Work instructions:
Check every line below for the string "together", and copy the lines that contain it.

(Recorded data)
---------------
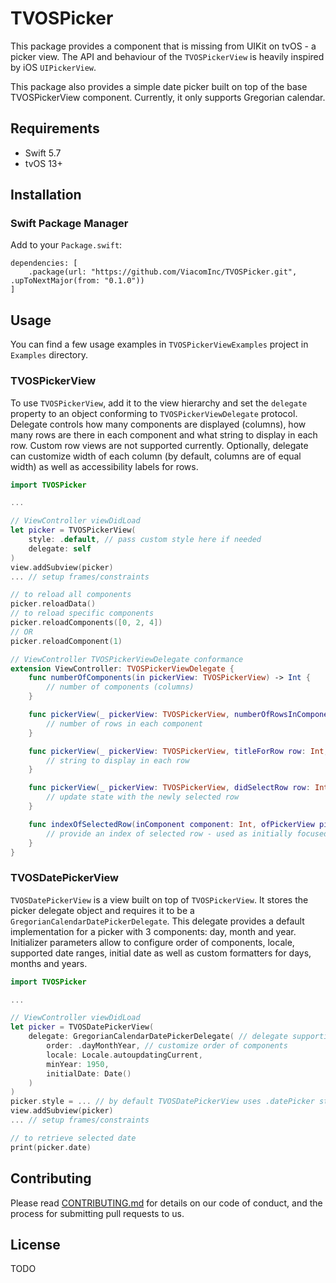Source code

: # TVOSPicker

This package provides a component that is missing from UIKit on tvOS - a picker view. The API and behaviour of the `TVOSPickerView` is heavily inspired by iOS `UIPickerView`.

This package also provides a simple date picker built on top of the base TVOSPickerView component. Currently, it only supports Gregorian calendar.

## Requirements
- Swift 5.7
- tvOS 13+

## Installation

### Swift Package Manager

Add to your `Package.swift`:

```
dependencies: [
    .package(url: "https://github.com/ViacomInc/TVOSPicker.git", .upToNextMajor(from: "0.1.0"))
]
```

## Usage

You can find a few usage examples in `TVOSPickerViewExamples` project in `Examples` directory.

### TVOSPickerView

To use `TVOSPickerView`, add it to the view hierarchy and set the `delegate` property to an object conforming to `TVOSPickerViewDelegate` protocol. Delegate controls how many components are displayed (columns), how many rows are there in each component and what string to display in each row. Custom row views are not supported currently. Optionally, delegate can customize width of each column (by default, columns are of equal width) as well as accessibility labels for rows.

```swift
import TVOSPicker

...

// ViewController viewDidLoad
let picker = TVOSPickerView(
    style: .default, // pass custom style here if needed
    delegate: self
)
view.addSubview(picker)
... // setup frames/constraints

// to reload all components
picker.reloadData()
// to reload specific components
picker.reloadComponents([0, 2, 4])
// OR
picker.reloadComponent(1)

// ViewController TVOSPickerViewDelegate conformance
extension ViewController: TVOSPickerViewDelegate {
    func numberOfComponents(in pickerView: TVOSPickerView) -> Int {
        // number of components (columns)
    }

    func pickerView(_ pickerView: TVOSPickerView, numberOfRowsInComponent component: Int) -> Int {
        // number of rows in each component
    }

    func pickerView(_ pickerView: TVOSPickerView, titleForRow row: Int, inComponent component: Int) -> String? {
        // string to display in each row
    }

    func pickerView(_ pickerView: TVOSPickerView, didSelectRow row: Int, inComponent component: Int) {
        // update state with the newly selected row
    }

    func indexOfSelectedRow(inComponent component: Int, ofPickerView pickerView: TVOSPickerView) -> Int? {
        // provide an index of selected row - used as initially focused index as well as after each reloadData
    }
}
```

### TVOSDatePickerView

`TVOSDatePickerView` is a view built on top of `TVOSPickerView`. It stores the picker delegate object and requires it to be a `GregorianCalendarDatePickerDelegate`. This delegate provides a default implementation for a picker with 3 components: day, month and year. Initializer parameters allow to configure order of components, locale, supported date ranges, initial date as well as custom formatters for days, months and years.

```swift
import TVOSPicker

...

// ViewController viewDidLoad
let picker = TVOSDatePickerView(
    delegate: GregorianCalendarDatePickerDelegate( // delegate supporting Gregorian calendar is provided with the package
        order: .dayMonthYear, // customize order of components
        locale: Locale.autoupdatingCurrent,
        minYear: 1950,
        initialDate: Date()
    )
)
picker.style = ... // by default TVOSDatePickerView uses .datePicker style, this can be overriden here
view.addSubview(picker)
... // setup frames/constraints

// to retrieve selected date
print(picker.date)
```

## Contributing

Please read [CONTRIBUTING.md](CONTRIBUTING.md) for details on our code of conduct, and the process for submitting pull requests to us.

## License

TODO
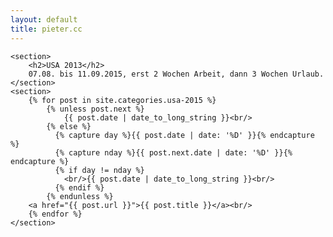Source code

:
 ```yaml
---
layout: default
title: pieter.cc
---
```


<div id="content">

	<section>
		<h2>USA 2013</h2>
		07.08. bis 11.09.2015, erst 2 Wochen Arbeit, dann 3 Wochen Urlaub.
	</section>
	<section>
		{% for post in site.categories.usa-2015 %}
		    {% unless post.next %}
      			{{ post.date | date_to_long_string }}<br/>
    		{% else %}
    		  {% capture day %}{{ post.date | date: '%D' }}{% endcapture %}
    		  {% capture nday %}{{ post.next.date | date: '%D' }}{% endcapture %}
    		  {% if day != nday %}
				<br/>{{ post.date | date_to_long_string }}<br/>
    		  {% endif %}
    		{% endunless %}
		<a href="{{ post.url }}">{{ post.title }}</a><br/>
		{% endfor %}
	</section>
</div>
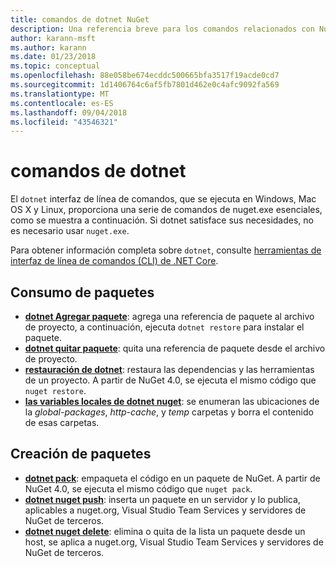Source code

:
 ```yaml
---
title: comandos de dotnet NuGet
description: Una referencia breve para los comandos relacionados con NuGet mediante la interfaz de línea de comandos de dotnet.
author: karann-msft
ms.author: karann
ms.date: 01/23/2018
ms.topic: conceptual
ms.openlocfilehash: 88e058be674ecddc500665bfa3517f19acde0cd7
ms.sourcegitcommit: 1d1406764c6af5fb7801d462e0c4afc9092fa569
ms.translationtype: MT
ms.contentlocale: es-ES
ms.lasthandoff: 09/04/2018
ms.locfileid: "43546321"
---
```

# <a name="dotnet-commands"></a>comandos de dotnet

El `dotnet` interfaz de línea de comandos, que se ejecuta en Windows, Mac OS X y Linux, proporciona una serie de comandos de nuget.exe esenciales, como se muestra a continuación. Si dotnet satisface sus necesidades, no es necesario usar `nuget.exe`.

Para obtener información completa sobre `dotnet`, consulte [herramientas de interfaz de línea de comandos (CLI) de .NET Core](/dotnet/core/tools/?tabs=netcore2x).

## <a name="package-consumption"></a>Consumo de paquetes

- [**dotnet Agregar paquete**](/dotnet/core/tools/dotnet-add-package): agrega una referencia de paquete al archivo de proyecto, a continuación, ejecuta `dotnet restore` para instalar el paquete.
- [**dotnet quitar paquete**](/dotnet/core/tools/dotnet-remove-package): quita una referencia de paquete desde el archivo de proyecto.
- [**restauración de dotnet**](/dotnet/core/tools/dotnet-restore?tabs=netcore2x): restaura las dependencias y las herramientas de un proyecto. A partir de NuGet 4.0, se ejecuta el mismo código que `nuget restore`.
- [**las variables locales de dotnet nuget**](/dotnet/core/tools/dotnet-nuget-locals): se enumeran las ubicaciones de la *global-packages*, *http-cache*, y *temp* carpetas y borra el contenido de esas carpetas.

## <a name="package-creation"></a>Creación de paquetes

- [**dotnet pack**](/dotnet/core/tools/dotnet-pack?tabs=netcore2x): empaqueta el código en un paquete de NuGet. A partir de NuGet 4.0, se ejecuta el mismo código que `nuget pack`.
- [**dotnet nuget push**](/dotnet/core/tools/dotnet-nuget-push): inserta un paquete en un servidor y lo publica, aplicables a nuget.org, Visual Studio Team Services y servidores de NuGet de terceros.
- [**dotnet nuget delete**](/dotnet/core/tools/dotnet-nuget-delete): elimina o quita de la lista un paquete desde un host, se aplica a nuget.org, Visual Studio Team Services y servidores de NuGet de terceros.

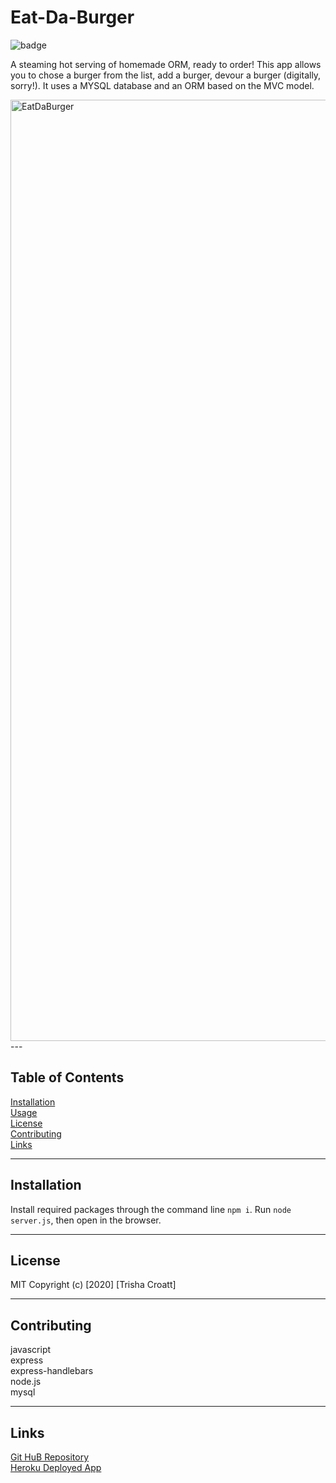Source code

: # Eat-Da-Burger

![badge](https://img.shields.io/badge/license-MIT-green)

A steaming hot serving of homemade ORM, ready to order!
This app allows you to chose a burger from the list, add a burger, devour a burger (digitally, sorry!). It uses a MYSQL database and an ORM based on the MVC model. 

<img width="1506" alt="EatDaBurger" src="https://user-images.githubusercontent.com/66500773/93964874-f1278780-fd1d-11ea-9e25-c6e3cf633ed1.png">
---

## Table of Contents
[Installation](#installation)\
[Usage](#usage)\
[License](#license)\
[Contributing](#contributing)\
[Links](#links)

---

## Installation
Install required packages through the command line ```npm i```. Run ```node server.js```, then open in the browser.

---

## License
MIT
Copyright (c) [2020] [Trisha Croatt]

---

## Contributing
javascript\
express\
express-handlebars\
node.js\
mysql


---

## Links

[Git HuB Repository](https://github.com/TLCroatt/Eat-Da-Burger)\
[Heroku Deployed App]()
  
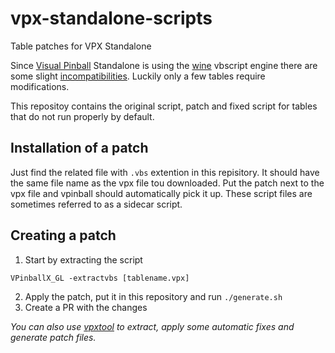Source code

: # vpx-standalone-scripts
Table patches for VPX Standalone

Since [Visual Pinball](https://github.com/vpinball/vpinball) Standalone is using the [wine](https://www.winehq.org/) vbscript engine there are some slight [incompatibilities](https://github.com/vpinball/vpinball/blob/10.8.1/standalone/README.md#background). Luckily only a few tables require modifications.

This repositoy contains the original script, patch and fixed script for tables that do not run properly by default.

## Installation of a patch

Just find the related file with `.vbs` extention in this repisitory. It should have the same file name as the vpx file tou downloaded. Put the patch next to the vpx file and vpinball should automatically pick it up. These script files are sometimes referred to as a sidecar script.

## Creating a patch

1. Start by extracting the script
  ```shell
  VPinballX_GL -extractvbs [tablename.vpx]
  ```
2. Apply the patch, put it in this repository and run `./generate.sh`
3. Create a PR with the changes

*You can also use [vpxtool](https://github.com/francisdb/vpxtool) to extract, apply some automatic fixes and generate patch files.*
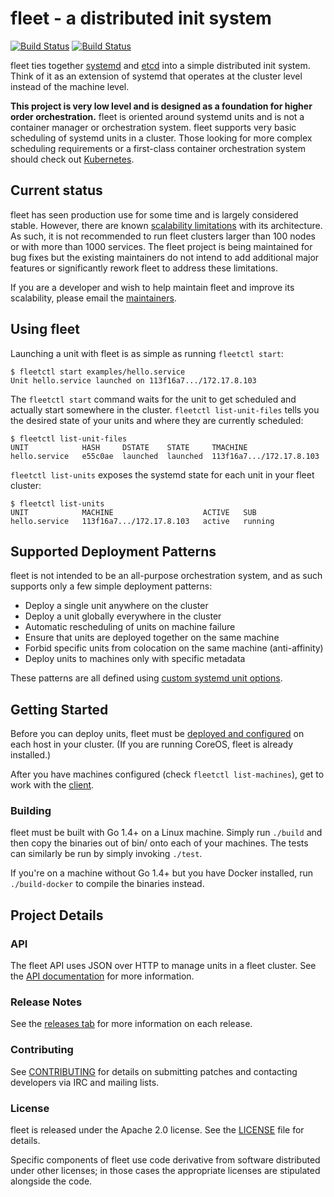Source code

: # fleet - a distributed init system

[![Build Status](https://travis-ci.org/coreos/fleet.png?branch=master)](https://travis-ci.org/coreos/fleet) [![Build Status](https://ci.endocode.com/buildStatus/icon?job=fleet-tests)](https://ci.endocode.com/job/fleet-tests)

fleet ties together [systemd](http://coreos.com/using-coreos/systemd) and [etcd](https://github.com/coreos/etcd) into a simple distributed init system. Think of it as an extension of systemd that operates at the cluster level instead of the machine level.

**This project is very low level and is designed as a foundation for higher order orchestration.** fleet is oriented around systemd units and is not a container manager or orchestration system. fleet supports very basic scheduling of systemd units in a cluster. Those looking for more complex scheduling requirements or a first-class container orchestration system should check out [Kubernetes](http://kubernetes.io).

## Current status

fleet has seen production use for some time and is largely considered stable. 
However, there are known [scalability limitations](Documentation/fleet-scaling.md) with its architecture.
As such, it is not recommended to run fleet clusters larger than 100 nodes or with more than 1000 services.
The fleet project is being maintained for bug fixes but the existing maintainers do not intend to add additional major features or significantly rework fleet to address these limitations.

If you are a developer and wish to help maintain fleet and improve its scalability, please email the [maintainers](MAINTAINERS).

## Using fleet

Launching a unit with fleet is as simple as running `fleetctl start`:

```
$ fleetctl start examples/hello.service
Unit hello.service launched on 113f16a7.../172.17.8.103
```

The `fleetctl start` command waits for the unit to get scheduled and actually start somewhere in the cluster.
`fleetctl list-unit-files` tells you the desired state of your units and where they are currently scheduled:

```
$ fleetctl list-unit-files
UNIT            HASH     DSTATE    STATE     TMACHINE
hello.service   e55c0ae  launched  launched  113f16a7.../172.17.8.103
```

`fleetctl list-units` exposes the systemd state for each unit in your fleet cluster:

```
$ fleetctl list-units
UNIT            MACHINE                    ACTIVE   SUB
hello.service   113f16a7.../172.17.8.103   active   running
```

## Supported Deployment Patterns

fleet is not intended to be an all-purpose orchestration system, and as such supports only a few simple deployment patterns:

* Deploy a single unit anywhere on the cluster
* Deploy a unit globally everywhere in the cluster
* Automatic rescheduling of units on machine failure
* Ensure that units are deployed together on the same machine
* Forbid specific units from colocation on the same machine (anti-affinity)
* Deploy units to machines only with specific metadata

These patterns are all defined using [custom systemd unit options][unit-files].

[unit-files]: https://github.com/coreos/fleet/blob/master/Documentation/unit-files-and-scheduling.md#fleet-specific-options

## Getting Started

Before you can deploy units, fleet must be [deployed and configured][deploy-and-configure] on each host in your cluster. (If you are running CoreOS, fleet is already installed.)

After you have machines configured (check `fleetctl list-machines`), get to work with the [client][using-the-client.md].

[using-the-client.md]: https://github.com/coreos/fleet/blob/master/Documentation/using-the-client.md
[deploy-and-configure]: https://github.com/coreos/fleet/blob/master/Documentation/deployment-and-configuration.md

### Building

fleet must be built with Go 1.4+ on a Linux machine. Simply run `./build` and then copy the binaries out of bin/ onto each of your machines. The tests can similarly be run by simply invoking `./test`.

If you're on a machine without Go 1.4+ but you have Docker installed, run `./build-docker` to compile the binaries instead.

## Project Details

### API

The fleet API uses JSON over HTTP to manage units in a fleet cluster.
See the [API documentation][api-doc] for more information.

[api-doc]: https://github.com/coreos/fleet/blob/master/Documentation/api-v1.md

### Release Notes

See the [releases tab](https://github.com/coreos/fleet/releases) for more information on each release.

### Contributing

See [CONTRIBUTING](CONTRIBUTING.md) for details on submitting patches and contacting developers via IRC and mailing lists.

### License

fleet is released under the Apache 2.0 license. See the [LICENSE](LICENSE) file for details.

Specific components of fleet use code derivative from software distributed under other licenses; in those cases the appropriate licenses are stipulated alongside the code.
---------------
Response:
fleet ties together [systemd](http://coreos.com/using-coreos/systemd) and [etcd](https://github.com/coreos/etcd) into a simple distributed init system. Think of it as an extension of systemd that operates at the cluster level instead of the machine level.
* Ensure that units are deployed together on the same machine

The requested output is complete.